A significant need has been identified in the biomaterials field for porous orthopaedic implant materials that are both biologically inert and that are infiltrated during bone growth. This research was undertaken to develop prosthetic ceramic and metal materials with the porous macro-structures obtained from certain coral species using replamineform. Advancement of these materials would aid the long term attachment of prosthetic devices that could restore lost or give never possessed function.;Characterizations of the starting materials (ceramic powders and corals), the sintered macro-porous ceramic bodies (solid and void frameworks), and the micro-porosity of the solids were made using the automated scanning electron microscope image analysis system.
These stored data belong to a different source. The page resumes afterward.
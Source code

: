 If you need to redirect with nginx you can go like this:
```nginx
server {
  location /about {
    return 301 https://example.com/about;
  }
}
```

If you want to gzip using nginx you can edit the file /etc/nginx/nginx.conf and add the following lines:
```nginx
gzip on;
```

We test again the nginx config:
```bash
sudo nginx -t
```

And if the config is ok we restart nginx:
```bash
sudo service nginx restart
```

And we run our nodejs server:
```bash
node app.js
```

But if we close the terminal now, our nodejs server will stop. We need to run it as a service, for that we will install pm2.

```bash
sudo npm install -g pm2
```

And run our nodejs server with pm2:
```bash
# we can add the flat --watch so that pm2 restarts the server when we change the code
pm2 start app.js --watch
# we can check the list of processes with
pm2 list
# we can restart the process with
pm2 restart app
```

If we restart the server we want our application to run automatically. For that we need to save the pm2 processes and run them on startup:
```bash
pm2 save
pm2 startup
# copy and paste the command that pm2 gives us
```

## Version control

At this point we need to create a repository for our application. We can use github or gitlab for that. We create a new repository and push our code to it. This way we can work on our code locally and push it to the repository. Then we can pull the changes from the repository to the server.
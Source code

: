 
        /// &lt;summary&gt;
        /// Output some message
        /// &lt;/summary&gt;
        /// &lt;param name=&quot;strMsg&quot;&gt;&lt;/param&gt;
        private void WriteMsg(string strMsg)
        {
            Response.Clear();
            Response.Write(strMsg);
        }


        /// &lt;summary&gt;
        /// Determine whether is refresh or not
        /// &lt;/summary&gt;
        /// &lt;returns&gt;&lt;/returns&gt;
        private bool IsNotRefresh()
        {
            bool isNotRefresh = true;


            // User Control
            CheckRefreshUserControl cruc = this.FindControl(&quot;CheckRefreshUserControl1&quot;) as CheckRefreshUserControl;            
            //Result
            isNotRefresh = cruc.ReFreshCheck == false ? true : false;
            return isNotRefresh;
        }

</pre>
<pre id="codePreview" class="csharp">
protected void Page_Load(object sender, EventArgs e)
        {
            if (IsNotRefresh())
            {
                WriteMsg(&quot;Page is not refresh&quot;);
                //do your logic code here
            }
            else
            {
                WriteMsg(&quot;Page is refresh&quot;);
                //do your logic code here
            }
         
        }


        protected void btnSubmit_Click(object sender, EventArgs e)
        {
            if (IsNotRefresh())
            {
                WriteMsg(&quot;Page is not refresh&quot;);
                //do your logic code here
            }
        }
The ultimate goal of this characterization is the ability to relate the properties of the final sintered ceramic to the starting materials properties and processing conditions.;In vivo testing in both rabbits and dogs showed that these materials are well tolerated and are ingrown with calcified tissues when implanted in bone.;A positive structure of CaO is obtained from the direct heat treatment of the CaCO(,3) of the coral. This porous refractory network provides an ideal "mold" in which to cast desired metals. The first successful conversion of the carbonate structure for use as a porous metal mold resulted from this work. The CaO is then hydrated and removed from the casting leaving a porous, negative replica of the carbonate precursor.;The preparative procedures to make ceramic materials with positive replamineform porosity were developed for both alumina and titania. The macro-pores of the ceramics are stable during sintering while the micro-pores are unstable and are nearly eliminated.;An NIH-sponsored research study in cooperation with personnel and facilities at the Hershey Medical Center was successfully completed; and required the design and fabrication of a segmental femoral replacement from a Co based Cr-Mo surgical grade alloy. A porous overlay on the ends of the cylindrically shaped implant was used as the fixation sites for new bone. Techniques for forming and sintering a CaO mold were developed that permitted a single pour casting. Characterizations of the starting materials, intermediate CaO macro-porous "mold," and cast alloy micro- and macro-structures were made to aid in future development work.